▶ **Description of the task**
Please work out how many lines in the material contain "generated" and give only that figure.

▶ **Data records**
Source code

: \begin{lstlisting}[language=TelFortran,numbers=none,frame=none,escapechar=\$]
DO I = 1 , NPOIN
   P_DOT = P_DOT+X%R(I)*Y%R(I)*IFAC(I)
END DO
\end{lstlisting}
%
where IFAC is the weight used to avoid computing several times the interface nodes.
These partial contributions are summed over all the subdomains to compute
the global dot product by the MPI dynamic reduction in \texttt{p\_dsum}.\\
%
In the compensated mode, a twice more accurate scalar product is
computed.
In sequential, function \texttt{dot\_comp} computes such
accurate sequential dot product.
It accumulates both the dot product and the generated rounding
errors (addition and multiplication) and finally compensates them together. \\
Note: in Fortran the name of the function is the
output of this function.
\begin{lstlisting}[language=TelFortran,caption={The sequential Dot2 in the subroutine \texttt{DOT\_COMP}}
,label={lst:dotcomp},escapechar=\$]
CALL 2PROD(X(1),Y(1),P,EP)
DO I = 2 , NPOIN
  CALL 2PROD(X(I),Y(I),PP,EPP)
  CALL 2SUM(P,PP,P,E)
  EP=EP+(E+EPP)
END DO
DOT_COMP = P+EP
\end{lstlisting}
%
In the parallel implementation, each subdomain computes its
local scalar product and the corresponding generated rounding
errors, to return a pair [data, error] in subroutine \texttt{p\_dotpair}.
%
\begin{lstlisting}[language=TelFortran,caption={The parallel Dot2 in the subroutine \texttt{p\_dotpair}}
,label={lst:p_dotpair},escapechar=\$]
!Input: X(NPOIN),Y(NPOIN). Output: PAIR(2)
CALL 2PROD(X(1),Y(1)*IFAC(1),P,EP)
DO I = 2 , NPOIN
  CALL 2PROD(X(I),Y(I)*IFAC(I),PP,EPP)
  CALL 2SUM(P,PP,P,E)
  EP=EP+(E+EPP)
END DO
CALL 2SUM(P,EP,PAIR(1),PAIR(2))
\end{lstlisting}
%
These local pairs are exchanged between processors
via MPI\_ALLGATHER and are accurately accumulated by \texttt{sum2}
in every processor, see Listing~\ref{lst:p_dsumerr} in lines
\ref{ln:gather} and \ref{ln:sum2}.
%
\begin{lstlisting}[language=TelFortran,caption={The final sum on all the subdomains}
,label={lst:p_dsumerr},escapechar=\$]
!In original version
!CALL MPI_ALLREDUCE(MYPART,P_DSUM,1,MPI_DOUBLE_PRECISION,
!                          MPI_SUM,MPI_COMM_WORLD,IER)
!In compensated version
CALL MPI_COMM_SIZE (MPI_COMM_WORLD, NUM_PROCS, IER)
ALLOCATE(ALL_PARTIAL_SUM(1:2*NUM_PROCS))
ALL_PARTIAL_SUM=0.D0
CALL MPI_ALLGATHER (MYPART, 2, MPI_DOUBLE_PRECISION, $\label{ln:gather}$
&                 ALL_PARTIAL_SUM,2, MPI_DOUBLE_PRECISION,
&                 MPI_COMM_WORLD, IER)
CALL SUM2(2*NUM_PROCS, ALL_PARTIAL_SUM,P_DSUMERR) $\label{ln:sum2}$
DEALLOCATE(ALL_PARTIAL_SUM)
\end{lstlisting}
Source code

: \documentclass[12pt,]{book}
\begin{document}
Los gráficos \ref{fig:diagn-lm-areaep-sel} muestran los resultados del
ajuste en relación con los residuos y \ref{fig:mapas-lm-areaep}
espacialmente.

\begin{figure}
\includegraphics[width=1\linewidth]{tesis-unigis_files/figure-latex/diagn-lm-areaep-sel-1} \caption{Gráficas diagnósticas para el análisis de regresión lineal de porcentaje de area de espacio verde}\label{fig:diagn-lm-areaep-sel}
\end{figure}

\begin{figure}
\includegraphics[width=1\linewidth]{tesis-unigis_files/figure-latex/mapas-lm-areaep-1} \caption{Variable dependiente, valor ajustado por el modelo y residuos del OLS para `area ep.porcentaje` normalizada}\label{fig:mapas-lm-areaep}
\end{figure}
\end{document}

▶ **Solution**
2